Un amore per l’arte che si tramuta, per san Paolo VI, nella realizzazione di alcune importanti opere in Vaticano: come quando, una volta eletto pontefice, Montini farà ristrutturare una fatiscente cappella (o meglio una sala adattata a cappella) nell’appartamento pontificio. Paolo VI affiderà, allora, all’architetto Dandolo Bellini e ad altri diversi artisti il compito di ripensare artisticamente l’ambiente nel suo insieme. Il risultato sarà un’architettura austera ed essenziale per non distrarre l’animo dalla preghiera. La cappellina verrà inaugurata l’1 novembre 1964. Dirà Montini: «Essa è per noi una casa viva, un luogo privilegiato. È l’Aula di Cristo Maestro; è il Tempio di Cristo Sacerdote. Perché dovunque è un Tabernacolo, noi sappiamo, la sua reale e sacramentale presenza ci piega all’adorazione e ci invita alla contemplazione, ci ammette alla comunione». Ma c’è anche un’altra opera in Vaticano, di ben altra natura e ampiezza, voluta da papa Montini: è la Sala Nervi che oggi reca proprio il nome di Paolo VI. Una grande costruzione non per «amore di potenza o di fasto»: così la definì il papa all’inaugurazione del 30 giugno 1971. La Sala Nervi non voleva essere un’espressione di «orgoglio monumentale o vanità ornamentale», bensì la coscienza che «pur piccole creature e umili cristiani» serviamo a un Disegno «immenso e perfino infinito, un pensiero divino».
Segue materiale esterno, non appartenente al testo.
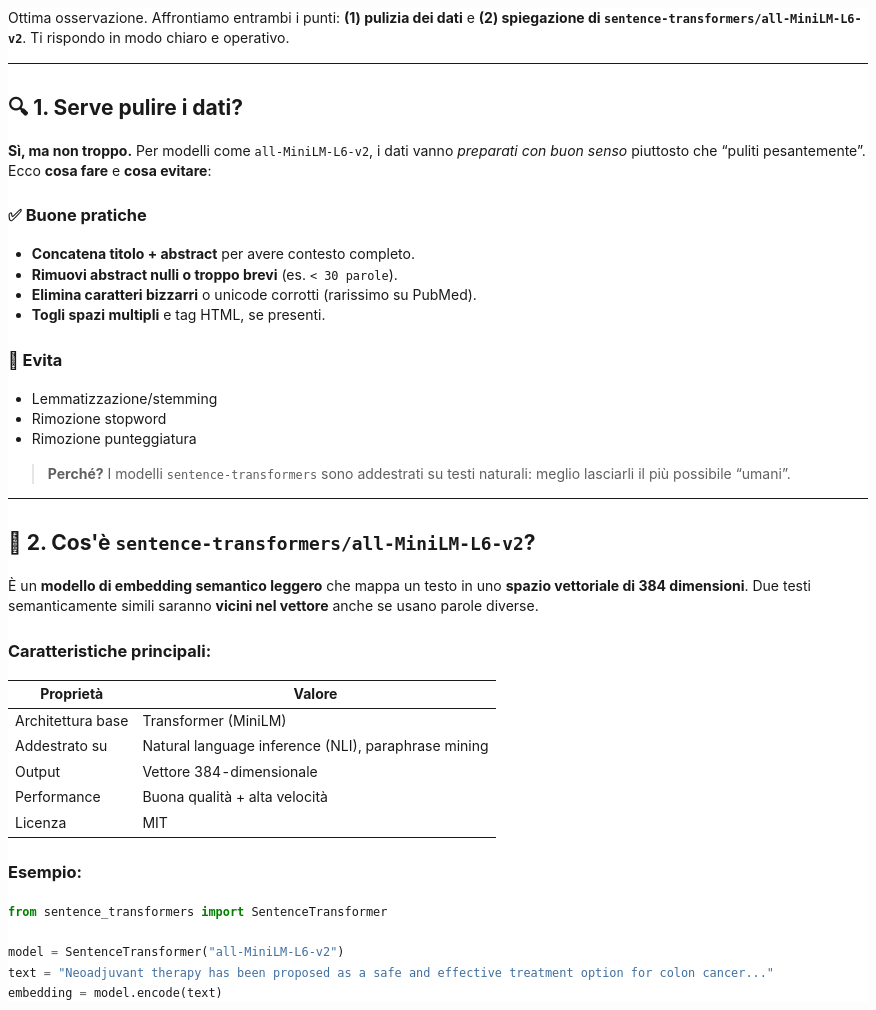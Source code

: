 Ottima osservazione. Affrontiamo entrambi i punti: **(1) pulizia dei dati** e **(2) spiegazione di `sentence-transformers/all-MiniLM-L6-v2`**. Ti rispondo in modo chiaro e operativo.

---

## 🔍 1. Serve pulire i dati?

**Sì, ma non troppo.** Per modelli come `all-MiniLM-L6-v2`, i dati vanno *preparati con buon senso* piuttosto che “puliti pesantemente”. Ecco **cosa fare** e **cosa evitare**:

### ✅ Buone pratiche

* **Concatena titolo + abstract** per avere contesto completo.
* **Rimuovi abstract nulli o troppo brevi** (es. `< 30 parole`).
* **Elimina caratteri bizzarri** o unicode corrotti (rarissimo su PubMed).
* **Togli spazi multipli** e tag HTML, se presenti.

### 🚫 Evita

* Lemmatizzazione/stemming
* Rimozione stopword
* Rimozione punteggiatura

> **Perché?** I modelli `sentence-transformers` sono addestrati su testi naturali: meglio lasciarli il più possibile “umani”.

---

## 🧠 2. Cos'è `sentence-transformers/all-MiniLM-L6-v2`?

È un **modello di embedding semantico leggero** che mappa un testo in uno **spazio vettoriale di 384 dimensioni**. Due testi semanticamente simili saranno **vicini nel vettore** anche se usano parole diverse.

### Caratteristiche principali:

| Proprietà         | Valore                                              |
| ----------------- | --------------------------------------------------- |
| Architettura base | Transformer (MiniLM)                                |
| Addestrato su     | Natural language inference (NLI), paraphrase mining |
| Output            | Vettore 384-dimensionale                            |
| Performance       | Buona qualità + alta velocità                       |
| Licenza           | MIT                                                 |

### Esempio:

```python
from sentence_transformers import SentenceTransformer

model = SentenceTransformer("all-MiniLM-L6-v2")
text = "Neoadjuvant therapy has been proposed as a safe and effective treatment option for colon cancer..."
embedding = model.encode(text)
```
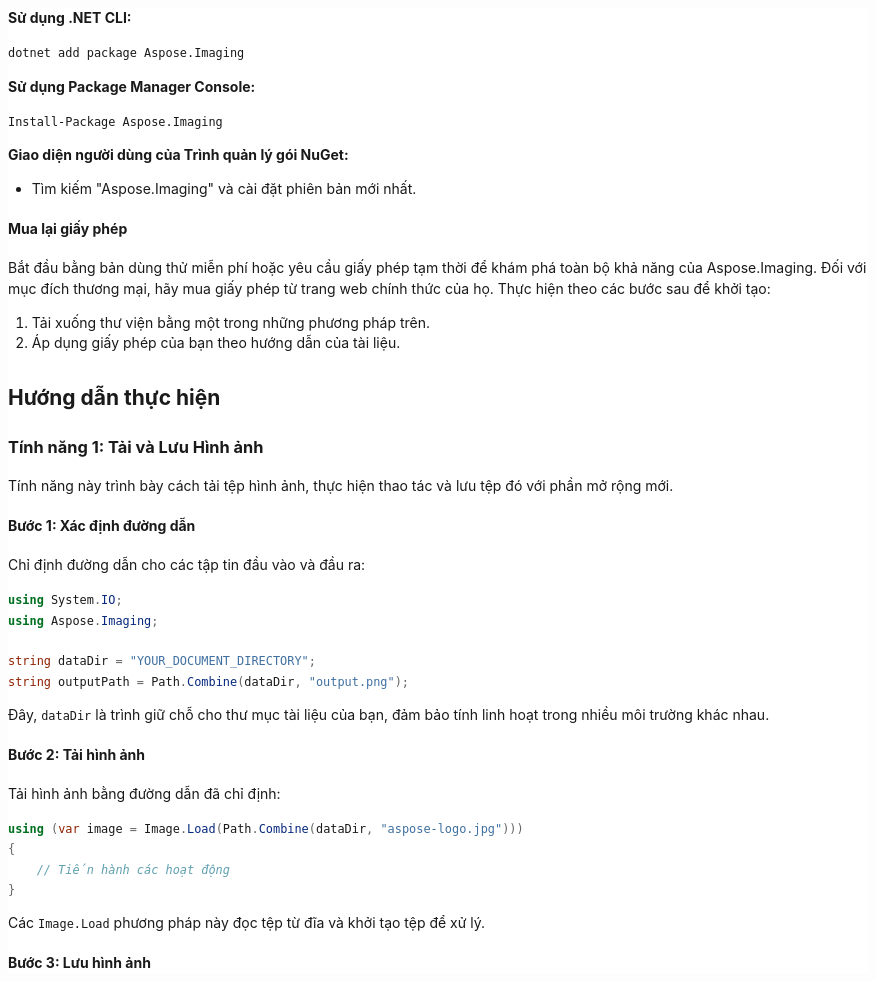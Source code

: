 **Sử dụng .NET CLI:**
```
dotnet add package Aspose.Imaging
```

**Sử dụng Package Manager Console:**
```
Install-Package Aspose.Imaging
```

**Giao diện người dùng của Trình quản lý gói NuGet:**
- Tìm kiếm "Aspose.Imaging" và cài đặt phiên bản mới nhất.

#### Mua lại giấy phép

Bắt đầu bằng bản dùng thử miễn phí hoặc yêu cầu giấy phép tạm thời để khám phá toàn bộ khả năng của Aspose.Imaging. Đối với mục đích thương mại, hãy mua giấy phép từ trang web chính thức của họ. Thực hiện theo các bước sau để khởi tạo:
1. Tải xuống thư viện bằng một trong những phương pháp trên.
2. Áp dụng giấy phép của bạn theo hướng dẫn của tài liệu.

## Hướng dẫn thực hiện

### Tính năng 1: Tải và Lưu Hình ảnh

Tính năng này trình bày cách tải tệp hình ảnh, thực hiện thao tác và lưu tệp đó với phần mở rộng mới.

#### Bước 1: Xác định đường dẫn

Chỉ định đường dẫn cho các tập tin đầu vào và đầu ra:

```csharp
using System.IO;
using Aspose.Imaging;

string dataDir = "YOUR_DOCUMENT_DIRECTORY";
string outputPath = Path.Combine(dataDir, "output.png");
```

Đây, `dataDir` là trình giữ chỗ cho thư mục tài liệu của bạn, đảm bảo tính linh hoạt trong nhiều môi trường khác nhau.

#### Bước 2: Tải hình ảnh

Tải hình ảnh bằng đường dẫn đã chỉ định:

```csharp
using (var image = Image.Load(Path.Combine(dataDir, "aspose-logo.jpg")))
{
    // Tiến hành các hoạt động
}
```
Các `Image.Load` phương pháp này đọc tệp từ đĩa và khởi tạo tệp để xử lý.

#### Bước 3: Lưu hình ảnh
Nel già citato volume Dialoghi con Paolo VI è interessante sottolineare una frase di papa Montini in cui possono intravedersi risvolti profetici sull’odierna situazione dell’arte sacra: «Il mio cuore sanguina, quando vedo l’arte moderna che ci separa dall’umano, dalla vita. A volte, sembra che certi artisti dimentichino che l’arte deve esprimere le cose. Certe volte non si capisce più. È la torre di Babele». A noi contemporanei, allora, non rimane altro che associarci alle parole di una preghiera che lo stesso papa Montini aveva espresso durante i suoi Dialoghi con Guitton: «O beata voce dell’arte, o magica eco, che dal mistero della silenziosa bellezza trai musica di segni e di forme sensibili, quando riprenderai a cantare, quando col tuo fascino sovrumano ci riparlerai, per la via gioiosa e a tutti aperta della subitanea intuizione, del mondo arcano e profondo dell’Essere, donde le nostre cose hanno senso e radice?».